- Dataset records -
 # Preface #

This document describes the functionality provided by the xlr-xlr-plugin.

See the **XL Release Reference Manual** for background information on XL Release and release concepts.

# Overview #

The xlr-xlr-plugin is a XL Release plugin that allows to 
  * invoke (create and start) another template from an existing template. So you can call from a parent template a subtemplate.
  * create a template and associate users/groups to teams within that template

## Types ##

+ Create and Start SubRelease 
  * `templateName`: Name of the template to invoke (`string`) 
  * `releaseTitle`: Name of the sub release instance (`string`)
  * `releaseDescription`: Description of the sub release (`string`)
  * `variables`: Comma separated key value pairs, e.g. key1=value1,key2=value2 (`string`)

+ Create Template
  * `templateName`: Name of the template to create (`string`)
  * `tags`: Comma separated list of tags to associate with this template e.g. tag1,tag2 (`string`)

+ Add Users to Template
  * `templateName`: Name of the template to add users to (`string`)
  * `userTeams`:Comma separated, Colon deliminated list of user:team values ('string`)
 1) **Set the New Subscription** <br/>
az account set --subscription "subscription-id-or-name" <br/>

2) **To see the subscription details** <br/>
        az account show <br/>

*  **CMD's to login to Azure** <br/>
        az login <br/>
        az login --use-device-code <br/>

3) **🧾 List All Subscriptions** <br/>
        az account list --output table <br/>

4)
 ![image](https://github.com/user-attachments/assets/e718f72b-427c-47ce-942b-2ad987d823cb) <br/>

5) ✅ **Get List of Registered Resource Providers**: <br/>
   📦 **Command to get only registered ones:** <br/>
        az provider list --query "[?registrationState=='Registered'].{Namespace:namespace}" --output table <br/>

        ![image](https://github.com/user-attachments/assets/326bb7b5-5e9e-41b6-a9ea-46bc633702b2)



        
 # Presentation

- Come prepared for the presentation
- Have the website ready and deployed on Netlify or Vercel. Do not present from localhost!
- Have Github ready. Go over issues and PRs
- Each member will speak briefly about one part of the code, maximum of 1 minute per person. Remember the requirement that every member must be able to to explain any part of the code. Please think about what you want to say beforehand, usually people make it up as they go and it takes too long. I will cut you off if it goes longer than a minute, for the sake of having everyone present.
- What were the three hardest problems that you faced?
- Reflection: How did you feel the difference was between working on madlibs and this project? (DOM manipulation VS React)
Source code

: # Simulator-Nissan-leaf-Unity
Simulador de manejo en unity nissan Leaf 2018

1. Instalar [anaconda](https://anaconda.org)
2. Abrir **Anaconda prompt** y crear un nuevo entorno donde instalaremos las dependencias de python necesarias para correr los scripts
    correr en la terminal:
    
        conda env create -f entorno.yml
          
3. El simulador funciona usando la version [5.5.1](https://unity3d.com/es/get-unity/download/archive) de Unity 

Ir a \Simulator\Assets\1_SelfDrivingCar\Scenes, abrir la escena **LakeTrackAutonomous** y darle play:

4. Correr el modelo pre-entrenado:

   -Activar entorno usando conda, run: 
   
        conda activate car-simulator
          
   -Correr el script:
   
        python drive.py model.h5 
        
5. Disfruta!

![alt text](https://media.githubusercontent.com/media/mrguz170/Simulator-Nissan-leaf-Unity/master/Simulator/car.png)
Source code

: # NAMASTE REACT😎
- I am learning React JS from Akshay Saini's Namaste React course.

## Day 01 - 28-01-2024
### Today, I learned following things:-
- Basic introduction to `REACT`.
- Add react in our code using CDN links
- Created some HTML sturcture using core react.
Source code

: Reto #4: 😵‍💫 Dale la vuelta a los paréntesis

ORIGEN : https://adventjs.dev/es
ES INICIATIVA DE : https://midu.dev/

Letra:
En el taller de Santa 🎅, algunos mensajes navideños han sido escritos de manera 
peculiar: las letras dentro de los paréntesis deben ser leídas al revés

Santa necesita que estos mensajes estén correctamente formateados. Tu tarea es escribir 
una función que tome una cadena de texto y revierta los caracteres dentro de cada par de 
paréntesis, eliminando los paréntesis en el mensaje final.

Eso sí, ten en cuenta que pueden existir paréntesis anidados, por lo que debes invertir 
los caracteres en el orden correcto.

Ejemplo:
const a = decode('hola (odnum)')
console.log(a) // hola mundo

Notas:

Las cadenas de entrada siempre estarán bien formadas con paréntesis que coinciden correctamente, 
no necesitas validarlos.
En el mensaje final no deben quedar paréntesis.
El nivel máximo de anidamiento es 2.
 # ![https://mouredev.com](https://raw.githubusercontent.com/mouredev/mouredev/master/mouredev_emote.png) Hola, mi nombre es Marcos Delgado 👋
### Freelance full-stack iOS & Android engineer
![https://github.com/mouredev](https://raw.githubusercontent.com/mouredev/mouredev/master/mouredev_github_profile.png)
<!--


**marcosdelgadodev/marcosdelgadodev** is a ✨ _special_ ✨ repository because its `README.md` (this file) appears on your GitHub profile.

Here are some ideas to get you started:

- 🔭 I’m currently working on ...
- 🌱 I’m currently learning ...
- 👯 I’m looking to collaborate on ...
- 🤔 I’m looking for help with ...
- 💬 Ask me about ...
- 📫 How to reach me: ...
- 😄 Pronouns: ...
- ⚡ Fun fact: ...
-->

- Work task -
Word for word, write out every record.

- Finished exercise -
 # Preface #

This document describes the functionality provided by the xlr-xlr-plugin.

See the **XL Release Reference Manual** for background information on XL Release and release concepts.

# Overview #

The xlr-xlr-plugin is a XL Release plugin that allows to 
  * invoke (create and start) another template from an existing template. So you can call from a parent template a subtemplate.
  * create a template and associate users/groups to teams within that template

## Types ##

+ Create and Start SubRelease 
  * `templateName`: Name of the template to invoke (`string`) 
  * `releaseTitle`: Name of the sub release instance (`string`)
  * `releaseDescription`: Description of the sub release (`string`)
  * `variables`: Comma separated key value pairs, e.g. key1=value1,key2=value2 (`string`)

+ Create Template
  * `templateName`: Name of the template to create (`string`)
  * `tags`: Comma separated list of tags to associate with this template e.g. tag1,tag2 (`string`)

+ Add Users to Template
  * `templateName`: Name of the template to add users to (`string`)
  * `userTeams`:Comma separated, Colon deliminated list of user:team values ('string`)
 1) **Set the New Subscription** <br/>
az account set --subscription "subscription-id-or-name" <br/>

2) **To see the subscription details** <br/>
        az account show <br/>

*  **CMD's to login to Azure** <br/>
        az login <br/>
        az login --use-device-code <br/>

3) **🧾 List All Subscriptions** <br/>
        az account list --output table <br/>

4)
 ![image](https://github.com/user-attachments/assets/e718f72b-427c-47ce-942b-2ad987d823cb) <br/>

5) ✅ **Get List of Registered Resource Providers**: <br/>
   📦 **Command to get only registered ones:** <br/>
        az provider list --query "[?registrationState=='Registered'].{Namespace:namespace}" --output table <br/>

        ![image](https://github.com/user-attachments/assets/326bb7b5-5e9e-41b6-a9ea-46bc633702b2)



        
 # Presentation

- Come prepared for the presentation
- Have the website ready and deployed on Netlify or Vercel. Do not present from localhost!
- Have Github ready. Go over issues and PRs
- Each member will speak briefly about one part of the code, maximum of 1 minute per person. Remember the requirement that every member must be able to to explain any part of the code. Please think about what you want to say beforehand, usually people make it up as they go and it takes too long. I will cut you off if it goes longer than a minute, for the sake of having everyone present.
- What were the three hardest problems that you faced?
- Reflection: How did you feel the difference was between working on madlibs and this project? (DOM manipulation VS React)
Source code

: # Simulator-Nissan-leaf-Unity
Simulador de manejo en unity nissan Leaf 2018

1. Instalar [anaconda](https://anaconda.org)
2. Abrir **Anaconda prompt** y crear un nuevo entorno donde instalaremos las dependencias de python necesarias para correr los scripts
    correr en la terminal:
    
        conda env create -f entorno.yml
          
3. El simulador funciona usando la version [5.5.1](https://unity3d.com/es/get-unity/download/archive) de Unity 

Ir a \Simulator\Assets\1_SelfDrivingCar\Scenes, abrir la escena **LakeTrackAutonomous** y darle play:

4. Correr el modelo pre-entrenado:

   -Activar entorno usando conda, run: 
   
        conda activate car-simulator
          
   -Correr el script:
   
        python drive.py model.h5 
        
5. Disfruta!

![alt text](https://media.githubusercontent.com/media/mrguz170/Simulator-Nissan-leaf-Unity/master/Simulator/car.png)
Source code

: # NAMASTE REACT😎
- I am learning React JS from Akshay Saini's Namaste React course.

## Day 01 - 28-01-2024
### Today, I learned following things:-
- Basic introduction to `REACT`.
- Add react in our code using CDN links
- Created some HTML sturcture using core react.
Source code

: Reto #4: 😵‍💫 Dale la vuelta a los paréntesis

ORIGEN : https://adventjs.dev/es
ES INICIATIVA DE : https://midu.dev/

Letra:
En el taller de Santa 🎅, algunos mensajes navideños han sido escritos de manera 
peculiar: las letras dentro de los paréntesis deben ser leídas al revés

Santa necesita que estos mensajes estén correctamente formateados. Tu tarea es escribir 
una función que tome una cadena de texto y revierta los caracteres dentro de cada par de 
paréntesis, eliminando los paréntesis en el mensaje final.

Eso sí, ten en cuenta que pueden existir paréntesis anidados, por lo que debes invertir 
los caracteres en el orden correcto.

Ejemplo:
const a = decode('hola (odnum)')
console.log(a) // hola mundo

Notas:

Las cadenas de entrada siempre estarán bien formadas con paréntesis que coinciden correctamente, 
no necesitas validarlos.
En el mensaje final no deben quedar paréntesis.
El nivel máximo de anidamiento es 2.
 # ![https://mouredev.com](https://raw.githubusercontent.com/mouredev/mouredev/master/mouredev_emote.png) Hola, mi nombre es Marcos Delgado 👋
### Freelance full-stack iOS & Android engineer
![https://github.com/mouredev](https://raw.githubusercontent.com/mouredev/mouredev/master/mouredev_github_profile.png)
<!--


**marcosdelgadodev/marcosdelgadodev** is a ✨ _special_ ✨ repository because its `README.md` (this file) appears on your GitHub profile.

Here are some ideas to get you started:

- 🔭 I’m currently working on ...
- 🌱 I’m currently learning ...
- 👯 I’m looking to collaborate on ...
- 🤔 I’m looking for help with ...
- 💬 Ask me about ...
- 📫 How to reach me: ...
- 😄 Pronouns: ...
- ⚡ Fun fact: ...
-->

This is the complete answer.